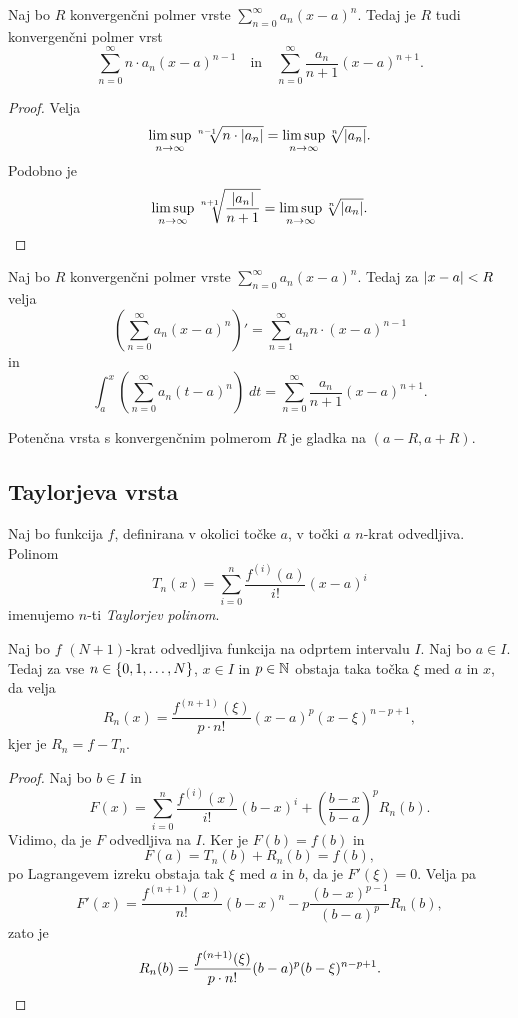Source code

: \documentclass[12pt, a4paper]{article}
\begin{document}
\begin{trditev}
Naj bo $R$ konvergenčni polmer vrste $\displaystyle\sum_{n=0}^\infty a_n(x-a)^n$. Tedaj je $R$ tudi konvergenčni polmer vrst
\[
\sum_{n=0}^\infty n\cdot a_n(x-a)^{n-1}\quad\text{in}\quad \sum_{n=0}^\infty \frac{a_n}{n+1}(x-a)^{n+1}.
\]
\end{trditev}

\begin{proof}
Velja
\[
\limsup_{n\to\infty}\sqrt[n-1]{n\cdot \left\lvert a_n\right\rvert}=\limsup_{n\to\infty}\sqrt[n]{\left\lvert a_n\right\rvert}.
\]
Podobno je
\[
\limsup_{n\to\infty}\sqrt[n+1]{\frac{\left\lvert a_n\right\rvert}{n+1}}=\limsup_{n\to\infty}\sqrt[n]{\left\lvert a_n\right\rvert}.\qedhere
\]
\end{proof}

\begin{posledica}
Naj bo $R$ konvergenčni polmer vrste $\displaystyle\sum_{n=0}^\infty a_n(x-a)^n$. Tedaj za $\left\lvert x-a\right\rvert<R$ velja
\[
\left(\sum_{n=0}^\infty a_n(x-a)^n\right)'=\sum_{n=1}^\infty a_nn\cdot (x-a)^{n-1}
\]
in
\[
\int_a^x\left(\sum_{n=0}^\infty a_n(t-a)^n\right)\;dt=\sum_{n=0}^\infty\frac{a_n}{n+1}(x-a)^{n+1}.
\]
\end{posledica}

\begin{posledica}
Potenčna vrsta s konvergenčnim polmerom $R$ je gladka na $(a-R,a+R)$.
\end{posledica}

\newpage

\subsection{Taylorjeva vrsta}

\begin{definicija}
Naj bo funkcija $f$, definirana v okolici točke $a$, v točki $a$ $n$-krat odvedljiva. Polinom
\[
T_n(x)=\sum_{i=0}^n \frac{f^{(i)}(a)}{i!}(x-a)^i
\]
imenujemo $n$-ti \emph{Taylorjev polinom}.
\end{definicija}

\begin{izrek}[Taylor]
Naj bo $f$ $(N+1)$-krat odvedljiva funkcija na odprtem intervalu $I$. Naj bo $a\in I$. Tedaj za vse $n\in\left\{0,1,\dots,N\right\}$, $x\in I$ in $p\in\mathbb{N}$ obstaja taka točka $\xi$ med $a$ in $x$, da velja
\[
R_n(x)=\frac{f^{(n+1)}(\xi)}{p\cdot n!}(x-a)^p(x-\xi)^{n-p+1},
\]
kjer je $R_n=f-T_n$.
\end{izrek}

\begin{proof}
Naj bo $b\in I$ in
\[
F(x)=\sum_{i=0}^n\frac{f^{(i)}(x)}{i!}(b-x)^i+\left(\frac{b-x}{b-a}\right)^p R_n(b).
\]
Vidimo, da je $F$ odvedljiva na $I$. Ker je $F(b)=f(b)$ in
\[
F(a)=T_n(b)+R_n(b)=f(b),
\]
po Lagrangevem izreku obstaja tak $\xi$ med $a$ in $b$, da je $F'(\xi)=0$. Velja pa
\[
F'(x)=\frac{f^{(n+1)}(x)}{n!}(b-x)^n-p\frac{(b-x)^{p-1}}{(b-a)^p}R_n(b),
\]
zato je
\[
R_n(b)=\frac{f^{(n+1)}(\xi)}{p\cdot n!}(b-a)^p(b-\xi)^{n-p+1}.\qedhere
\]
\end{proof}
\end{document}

- - - - -

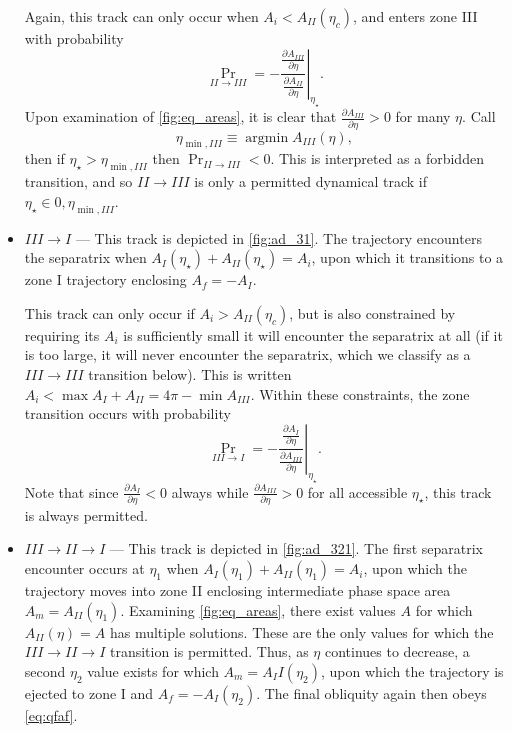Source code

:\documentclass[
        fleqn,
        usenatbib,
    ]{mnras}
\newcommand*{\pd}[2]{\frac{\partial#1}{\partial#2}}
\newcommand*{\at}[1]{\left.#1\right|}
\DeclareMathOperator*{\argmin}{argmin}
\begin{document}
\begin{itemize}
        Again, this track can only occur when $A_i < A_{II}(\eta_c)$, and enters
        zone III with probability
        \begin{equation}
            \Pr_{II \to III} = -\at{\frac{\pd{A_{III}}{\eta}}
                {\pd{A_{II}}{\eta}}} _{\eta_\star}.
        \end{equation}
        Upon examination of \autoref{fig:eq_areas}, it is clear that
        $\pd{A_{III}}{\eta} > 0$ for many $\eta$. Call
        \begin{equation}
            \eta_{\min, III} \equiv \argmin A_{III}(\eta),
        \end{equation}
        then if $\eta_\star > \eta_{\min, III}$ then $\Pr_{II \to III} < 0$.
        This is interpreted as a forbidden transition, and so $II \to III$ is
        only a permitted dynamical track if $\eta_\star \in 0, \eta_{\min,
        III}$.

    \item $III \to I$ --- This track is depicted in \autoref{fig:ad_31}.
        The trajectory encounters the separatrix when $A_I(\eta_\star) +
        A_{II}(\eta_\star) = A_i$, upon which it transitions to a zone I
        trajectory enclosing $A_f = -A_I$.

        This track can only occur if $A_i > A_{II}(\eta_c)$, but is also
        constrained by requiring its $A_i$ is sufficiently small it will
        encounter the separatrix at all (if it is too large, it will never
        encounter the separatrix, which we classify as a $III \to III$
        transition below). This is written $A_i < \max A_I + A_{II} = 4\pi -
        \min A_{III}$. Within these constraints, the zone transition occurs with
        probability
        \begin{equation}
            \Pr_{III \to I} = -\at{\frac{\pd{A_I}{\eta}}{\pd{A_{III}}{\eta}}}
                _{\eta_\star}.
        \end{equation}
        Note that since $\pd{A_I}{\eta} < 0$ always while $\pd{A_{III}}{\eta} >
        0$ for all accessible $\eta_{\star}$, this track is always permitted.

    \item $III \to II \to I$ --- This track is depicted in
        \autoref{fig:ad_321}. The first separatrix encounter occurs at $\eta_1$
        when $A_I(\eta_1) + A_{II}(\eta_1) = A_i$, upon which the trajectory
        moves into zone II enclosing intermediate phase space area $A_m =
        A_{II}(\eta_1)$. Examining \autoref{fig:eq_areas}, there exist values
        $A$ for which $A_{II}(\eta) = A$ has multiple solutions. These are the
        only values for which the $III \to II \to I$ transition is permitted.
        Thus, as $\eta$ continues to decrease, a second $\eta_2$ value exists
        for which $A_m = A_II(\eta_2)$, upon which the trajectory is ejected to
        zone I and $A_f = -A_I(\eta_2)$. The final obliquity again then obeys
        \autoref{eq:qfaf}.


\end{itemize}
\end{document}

- - - - -

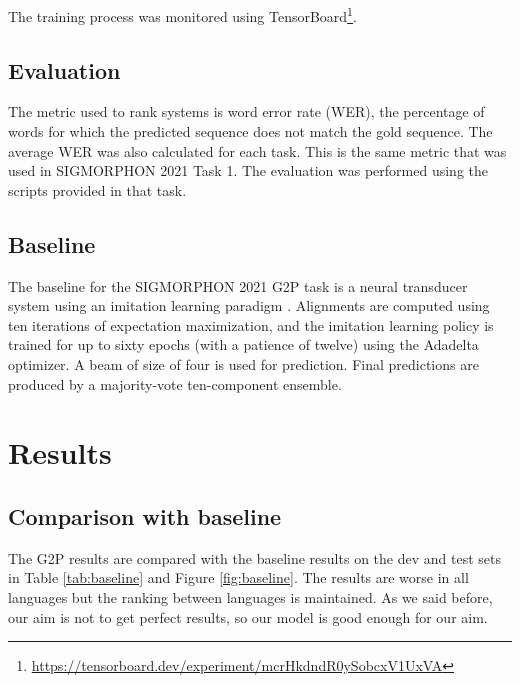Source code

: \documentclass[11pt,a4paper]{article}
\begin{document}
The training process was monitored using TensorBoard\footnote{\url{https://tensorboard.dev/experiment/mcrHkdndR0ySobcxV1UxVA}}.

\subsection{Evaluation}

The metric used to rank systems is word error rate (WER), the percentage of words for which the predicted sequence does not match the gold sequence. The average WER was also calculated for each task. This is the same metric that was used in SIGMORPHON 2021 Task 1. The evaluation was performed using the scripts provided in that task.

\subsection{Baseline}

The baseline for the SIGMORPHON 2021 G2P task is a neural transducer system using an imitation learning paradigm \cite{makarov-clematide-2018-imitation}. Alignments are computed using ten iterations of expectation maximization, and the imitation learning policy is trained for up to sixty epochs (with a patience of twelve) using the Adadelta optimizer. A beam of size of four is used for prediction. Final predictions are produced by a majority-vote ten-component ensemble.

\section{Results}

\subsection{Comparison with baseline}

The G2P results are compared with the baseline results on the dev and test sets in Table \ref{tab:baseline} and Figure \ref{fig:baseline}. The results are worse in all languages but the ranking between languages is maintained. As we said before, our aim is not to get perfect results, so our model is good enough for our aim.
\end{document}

- - - - -

Collect each line above holding the string "odvedljiva".

Solution to this task:
Naj bo funkcija $f$, definirana v okolici točke $a$, v točki $a$ $n$-krat odvedljiva. Polinom
Naj bo $f$ $(N+1)$-krat odvedljiva funkcija na odprtem intervalu $I$. Naj bo $a\in I$. Tedaj za vse $n\in\left\{0,1,\dots,N\right\}$, $x\in I$ in $p\in\mathbb{N}$ obstaja taka točka $\xi$ med $a$ in $x$, da velja
Vidimo, da je $F$ odvedljiva na $I$. Ker je $F(b)=f(b)$ in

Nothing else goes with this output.